- Mi Forma De Sentir album cover

Studio album by Pedro Fernández
- Released: 1994–1995
- Recorded: 1994
- Genres: Latin pop, mariachi, ranchera, Latin ballad
- Length: 55:36
- Language: Spanish
- Labels: PolyGram Latino, Universal Music Latino
- Director: Manuel Calderón
- Producer: Mariane Somonte

Pedro Fernández chronology
| Lo Mucho Que Te Quiero (1993) | Mi Forma de Sentir (1994) | Pedro Fernández (1995) |

= Mi Forma De Sentir =

Mi Forma de Sentir (My way of feeling) is an album by Mexican recording artist Pedro Fernández, released by Universal Music Latino on November 11, 1994.

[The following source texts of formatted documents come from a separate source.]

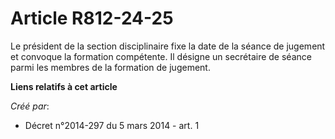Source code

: # Article R812-24-25

Le président de la section disciplinaire fixe la date de la séance de jugement et convoque la formation compétente. Il
désigne un secrétaire de séance parmi les membres de la formation de jugement.

**Liens relatifs à cet article**

_Créé par_:

  - Décret n°2014-297 du 5 mars 2014 - art. 1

Fernandez became a full-grown romantic balladeer on this 1995 set. While his roots are in ranchera and mariachi, he has no problem making modern sounding albums: The hit title track is a traditionally styled ballad, but with synthesizers instead of accordions. Featured here is a rare vocal in English: Willie Nelson's "Crazy" is done with the original lyric, and then again in Spanish as "Loco." His vocal is equally emotive on each, and he even tops Engelbert Humperdinck's crooning on "Release Me."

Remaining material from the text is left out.